Foundation Model-Guided PET Imaging for Low-Dose Acquisition and Inter-Radiotracer Translation
Abstract
Purpose
Low-count PET acquisition and inter-radiotracer translation offer effective strategies to reduce radiation dose and mitigate tracer availability constraints. Recent self-supervised learning (SSL) foundation models (e.g., DINOv3) have demonstrated strong ability to extract high-level semantic representations in medical imaging when trained at scale; however, their application to PET imaging remains largely unexplored due to the limited availability of large PET datasets.
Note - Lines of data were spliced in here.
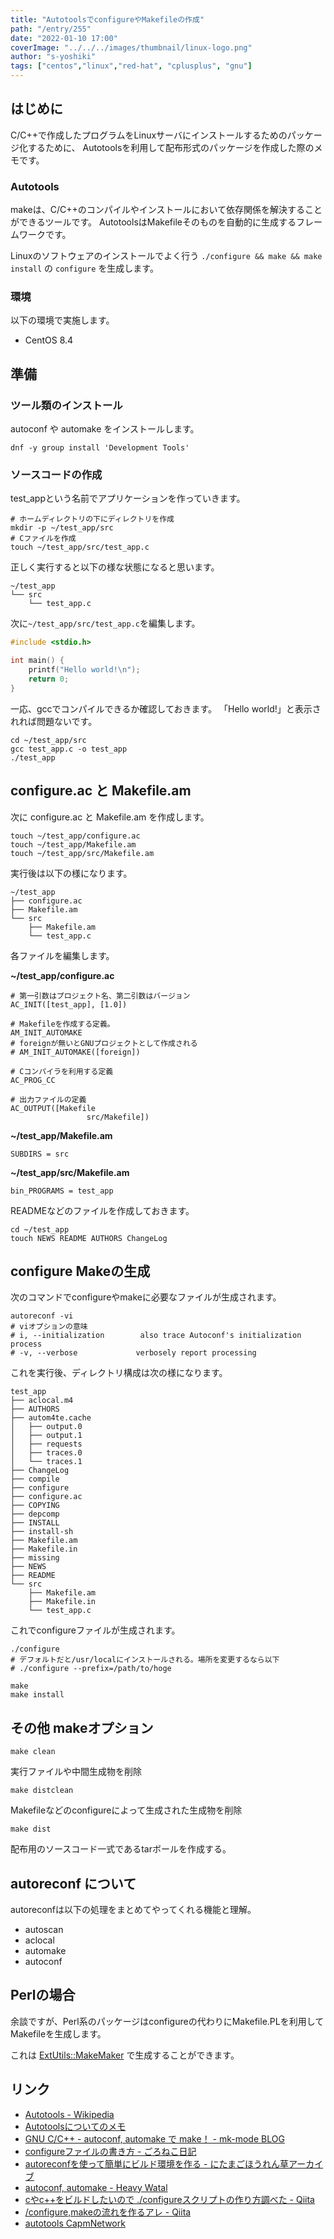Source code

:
 ```yaml
---
title: "AutotoolsでconfigureやMakefileの作成"
path: "/entry/255"
date: "2022-01-10 17:00"
coverImage: "../../../images/thumbnail/linux-logo.png"
author: "s-yoshiki"
tags: ["centos","linux","red-hat", "cplusplus", "gnu"]
---
```


## はじめに

C/C++で作成したプログラムをLinuxサーバにインストールするためのパッケージ化するために、
Autotoolsを利用して配布形式のパッケージを作成した際のメモです。

### Autotools

makeは、C/C++のコンパイルやインストールにおいて依存関係を解決することができるツールです。
AutotoolsはMakefileそのものを自動的に生成するフレームワークです。

Linuxのソフトウェアのインストールでよく行う `./configure && make && make install` の `configure` を生成します。

### 環境

以下の環境で実施します。

- CentOS 8.4

## 準備

### ツール類のインストール

autoconf や automake をインストールします。

```
dnf -y group install 'Development Tools'
```

### ソースコードの作成

test_appという名前でアプリケーションを作っていきます。

```shell
# ホームディレクトリの下にディレクトリを作成
mkdir -p ~/test_app/src
# Cファイルを作成
touch ~/test_app/src/test_app.c
```

正しく実行すると以下の様な状態になると思います。

```
~/test_app
└── src
    └── test_app.c
```

次に`~/test_app/src/test_app.c`を編集します。

```c
#include <stdio.h>

int main() {
    printf("Hello world!\n");
    return 0;
}
```

一応、gccでコンパイルできるか確認しておきます。
「Hello world!」と表示されれば問題ないです。

```
cd ~/test_app/src
gcc test_app.c -o test_app
./test_app
```

## configure.ac と Makefile.am

次に configure.ac と Makefile.am を作成します。

```
touch ~/test_app/configure.ac
touch ~/test_app/Makefile.am
touch ~/test_app/src/Makefile.am
```

実行後は以下の様になります。

```
~/test_app
├── configure.ac
├── Makefile.am
└── src
    ├── Makefile.am
    └── test_app.c
```

各ファイルを編集します。

**~/test_app/configure.ac**

```shell
# 第一引数はプロジェクト名、第二引数はバージョン
AC_INIT([test_app], [1.0])

# Makefileを作成する定義。
AM_INIT_AUTOMAKE
# foreignが無いとGNUプロジェクトとして作成される
# AM_INIT_AUTOMAKE([foreign]) 

# Cコンパイラを利用する定義
AC_PROG_CC

# 出力ファイルの定義
AC_OUTPUT([Makefile
                 src/Makefile])
```

**~/test_app/Makefile.am**

```
SUBDIRS = src
```

**~/test_app/src/Makefile.am**

```
bin_PROGRAMS = test_app
```

READMEなどのファイルを作成しておきます。

```shell
cd ~/test_app
touch NEWS README AUTHORS ChangeLog
```

## configure Makeの生成

次のコマンドでconfigureやmakeに必要なファイルが生成されます。

```shell
autoreconf -vi
# viオプションの意味
# i, --initialization        also trace Autoconf's initialization process
# -v, --verbose             verbosely report processing
```

これを実行後、ディレクトリ構成は次の様になります。

```
test_app
├── aclocal.m4
├── AUTHORS
├── autom4te.cache
│   ├── output.0
│   ├── output.1
│   ├── requests
│   ├── traces.0
│   └── traces.1
├── ChangeLog
├── compile
├── configure
├── configure.ac
├── COPYING
├── depcomp
├── INSTALL
├── install-sh
├── Makefile.am
├── Makefile.in
├── missing
├── NEWS
├── README
└── src
    ├── Makefile.am
    ├── Makefile.in
    └── test_app.c
```

これでconfigureファイルが生成されます。

```shell
./configure
# デフォルトだと/usr/localにインストールされる。場所を変更するなら以下
# ./configure --prefix=/path/to/hoge

make
make install
```

## その他 makeオプション

```
make clean
```

実行ファイルや中間生成物を削除

```
make distclean
```

Makefileなどのconfigureによって生成された生成物を削除

```
make dist
```

配布用のソースコード一式であるtarボールを作成する。

## autoreconf について

autoreconfは以下の処理をまとめてやってくれる機能と理解。

- autoscan
- aclocal
- automake
- autoconf

## Perlの場合

余談ですが、Perl系のパッケージはconfigureの代わりにMakefile.PLを利用してMakefileを生成します。

これは [ExtUtils::MakeMaker](https://perldoc.jp/docs/modules/ExtUtils-MakeMaker-6.17/ExtUtils/MakeMaker.pod)
で生成することができます。

## リンク

- [Autotools - Wikipedia](https://ja.wikipedia.org/wiki/Autotools)
- [Autotoolsについてのメモ](http://loto.sourceforge.net/feram/Autotools-memo.ja.html)
- [GNU C/C++ - autoconf, automake で make！ - mk-mode BLOG](https://www.mk-mode.com/blog/2012/12/03/03002034/)
- [configureファイルの書き方 - ごろねこ日記](https://hiroe-orz17.hatenadiary.org/entry/20131006/1381040379)
- [autoreconfを使って簡単にビルド環境を作る - にたまごほうれん草アーカイブ](https://nitamago-archive.hatenablog.com/entry/20081106/1225896312)
- [autoconf, automake - Heavy Watal](https://heavywatal.github.io/dev/autotools.html)
- [cやc++をビルドしたいので ./configureスクリプトの作り方調べた - Qiita](https://qiita.com/hadashiA/items/9da2b424965952707a6d)
- [/configure,makeの流れを作るアレ - Qiita](https://qiita.com/awakia/items/e0ceeabd8faf95020cbd)
- [autotools CapmNetwork](http://capm-network.com/?tag=autotools)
This study proposes a DINOv3-guided PET imaging framework for low-dose reconstruction and inter-radiotracer translation.
Methods
Two paired PET datasets were used: (1) an institutional whole-body PET dataset comprising 35 full-count scans with one-eighth simulated low-count reconstructions, and (2) an inter-radiotracer brain PET imaging dataset from ADNI including 192 paired FDG and amyloid targeted AV45 scans. A dual-encoder U-Net architecture was developed, comprising a trainable ViT-B encoder and a frozen ViT-B encoder initialized with CT-pretrained DINOv3 weights. Multi-level features from both encoders were concatenated and forwarded to a transformer-based decoder for image reconstruction. Model training used a weighted combination of L1 reconstruction loss, perceptual LPIPS loss, and adversarial GAN loss. Ablation studies were performed by removing the DINOv3 encoder branch. Image quality was quantitatively evaluated using structural similarity index (SSIM), peak signal-to-noise ratio (PSNR) and normalized mean absolute error (NMAE).
Results
For low-count reconstruction, SSIM/PSNR/NMAE improved from 0.71/23.60 dB/0.04 to 0.77/24.84 dB/0.03 (p < 0.01, p < 0.05, and not statistically significant, respectively). For inter-radiotracer translation, SSIM/PSNR/NMAE improved from 0.63/15.97 dB/0.07 to 0.73/20.12 dB/0.04 (all p < 0.001). Meanwhile, the proposed method reduced noise in low-count reconstruction and preserved gray-to-white matter uptake patterns in inter-tracer translation.
Conclusion
This work presents the first foundation-model-guided framework for PET imaging across multiple tasks. Results demonstrate that transferable semantic representations derived from non-PET-pretrained encoders can significantly improve supervised PET image synthesis performance, providing a promising pathway toward general-purpose, multi-task PET foundation models.